Clinical trials in pediatrics-review of ethics and law

Abstract
Children were acknowledged as ‘therapeutic or pharmaceutical orphans’ in 1960s, since then there has been a worldwide recognition of the need to conduct clinical trials in children, to improve their health. Prescribing in children is often based on extrapolation of trial results from adults, due to the lack of paediatric data. Children have different pharmacokinetic and pharmacodynamics responses as compared to adults. Hence extrapolating the adult safety and efficacy data and using it for prescribing in children can have disastrous effects. Relevant literature on clinical trials in paediatrics was gathered and scrutinized with emphasis on legal and ethical perspectives. This research is an exploratory attempt which surveys and summarizes previously published studies simultaneously trying to answer few research questions which addresses the current debates and scenario.
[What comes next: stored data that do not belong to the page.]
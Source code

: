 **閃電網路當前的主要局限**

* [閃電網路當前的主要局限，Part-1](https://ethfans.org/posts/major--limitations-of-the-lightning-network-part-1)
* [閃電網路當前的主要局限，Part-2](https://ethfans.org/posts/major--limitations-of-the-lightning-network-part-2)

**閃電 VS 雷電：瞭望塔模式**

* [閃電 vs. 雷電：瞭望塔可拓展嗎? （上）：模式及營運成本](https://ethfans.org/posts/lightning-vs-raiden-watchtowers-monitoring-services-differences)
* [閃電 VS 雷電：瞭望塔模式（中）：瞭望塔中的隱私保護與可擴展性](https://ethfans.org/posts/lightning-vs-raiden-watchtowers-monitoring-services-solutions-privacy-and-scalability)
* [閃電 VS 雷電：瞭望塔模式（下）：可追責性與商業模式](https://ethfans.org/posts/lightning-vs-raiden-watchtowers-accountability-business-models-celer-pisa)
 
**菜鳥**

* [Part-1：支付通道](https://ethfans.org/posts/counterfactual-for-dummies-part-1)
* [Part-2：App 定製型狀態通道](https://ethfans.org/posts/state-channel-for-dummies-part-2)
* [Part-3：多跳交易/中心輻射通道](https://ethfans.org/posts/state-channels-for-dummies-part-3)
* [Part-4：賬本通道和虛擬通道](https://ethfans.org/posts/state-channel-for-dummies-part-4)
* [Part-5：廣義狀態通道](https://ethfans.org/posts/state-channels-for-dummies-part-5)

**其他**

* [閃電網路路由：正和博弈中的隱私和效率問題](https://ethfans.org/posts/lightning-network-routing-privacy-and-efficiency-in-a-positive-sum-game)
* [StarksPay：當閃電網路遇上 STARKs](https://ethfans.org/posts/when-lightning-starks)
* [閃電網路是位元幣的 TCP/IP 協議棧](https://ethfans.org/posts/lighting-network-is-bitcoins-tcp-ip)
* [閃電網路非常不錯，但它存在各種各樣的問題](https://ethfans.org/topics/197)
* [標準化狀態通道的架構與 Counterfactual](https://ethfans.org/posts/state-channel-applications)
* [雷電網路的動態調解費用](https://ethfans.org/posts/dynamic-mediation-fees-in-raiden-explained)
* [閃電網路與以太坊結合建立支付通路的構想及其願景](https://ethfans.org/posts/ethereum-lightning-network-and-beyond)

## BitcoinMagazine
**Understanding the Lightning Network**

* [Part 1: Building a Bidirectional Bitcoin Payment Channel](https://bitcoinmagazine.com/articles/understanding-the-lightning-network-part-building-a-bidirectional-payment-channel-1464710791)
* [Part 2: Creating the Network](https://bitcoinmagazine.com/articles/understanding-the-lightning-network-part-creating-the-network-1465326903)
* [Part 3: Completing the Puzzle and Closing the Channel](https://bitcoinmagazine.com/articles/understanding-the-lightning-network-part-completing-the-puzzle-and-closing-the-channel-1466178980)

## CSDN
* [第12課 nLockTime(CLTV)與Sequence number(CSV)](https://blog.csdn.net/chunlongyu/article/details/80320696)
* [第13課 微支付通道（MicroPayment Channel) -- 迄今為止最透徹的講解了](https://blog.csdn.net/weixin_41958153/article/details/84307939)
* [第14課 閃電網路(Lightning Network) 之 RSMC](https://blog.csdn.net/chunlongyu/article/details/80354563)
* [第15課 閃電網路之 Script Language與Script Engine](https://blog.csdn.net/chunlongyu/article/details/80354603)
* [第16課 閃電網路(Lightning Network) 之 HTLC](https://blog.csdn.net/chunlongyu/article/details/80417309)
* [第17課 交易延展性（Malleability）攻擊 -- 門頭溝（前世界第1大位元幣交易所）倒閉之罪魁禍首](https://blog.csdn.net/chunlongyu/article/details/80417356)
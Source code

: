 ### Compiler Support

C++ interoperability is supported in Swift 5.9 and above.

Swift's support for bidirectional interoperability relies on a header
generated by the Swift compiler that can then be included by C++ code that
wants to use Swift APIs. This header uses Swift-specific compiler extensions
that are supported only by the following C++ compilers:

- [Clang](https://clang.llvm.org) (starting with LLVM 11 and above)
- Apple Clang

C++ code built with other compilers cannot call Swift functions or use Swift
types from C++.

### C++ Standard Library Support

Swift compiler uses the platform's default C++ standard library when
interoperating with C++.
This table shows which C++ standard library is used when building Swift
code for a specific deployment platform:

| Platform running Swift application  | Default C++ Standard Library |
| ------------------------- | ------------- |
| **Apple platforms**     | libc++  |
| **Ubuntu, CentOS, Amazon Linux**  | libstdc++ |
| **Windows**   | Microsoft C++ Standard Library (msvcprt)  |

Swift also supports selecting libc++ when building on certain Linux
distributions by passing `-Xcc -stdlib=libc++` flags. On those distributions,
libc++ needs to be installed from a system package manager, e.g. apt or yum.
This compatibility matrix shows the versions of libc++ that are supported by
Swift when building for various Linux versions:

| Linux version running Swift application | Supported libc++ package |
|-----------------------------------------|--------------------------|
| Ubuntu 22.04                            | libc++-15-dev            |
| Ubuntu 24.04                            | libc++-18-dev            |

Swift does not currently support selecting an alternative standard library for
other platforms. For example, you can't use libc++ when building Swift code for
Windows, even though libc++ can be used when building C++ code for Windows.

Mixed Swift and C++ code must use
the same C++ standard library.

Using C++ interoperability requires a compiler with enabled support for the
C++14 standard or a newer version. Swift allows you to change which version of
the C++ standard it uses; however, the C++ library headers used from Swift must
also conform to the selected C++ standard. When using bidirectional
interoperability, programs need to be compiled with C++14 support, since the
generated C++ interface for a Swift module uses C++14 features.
Common problems encountered during pediatric clinical trials are unnecessary scrutiny of even minimal risk studies, difference in interpretation of research protocol in multicentre trials causing delay in trials, prolonged review process. The proposed changes to overcome the above mentioned drawbacks are standardized data security protections, enforcing universal ethical principles for conducting pediatric trials, sstandardizing adverse drug reaction reporting to regulatory bodies. There is a need to increase the number of clinicians actively involved in pediatric research. All the stake-holders such as regulators, parents, ethics committees, research institutions, investigators, sponsors, media, pharmaceutical companies and scientists have to collaborate to ensure that ethical pediatric research is promoted, equipping them with knowledge needed to provide optimal care to their patients.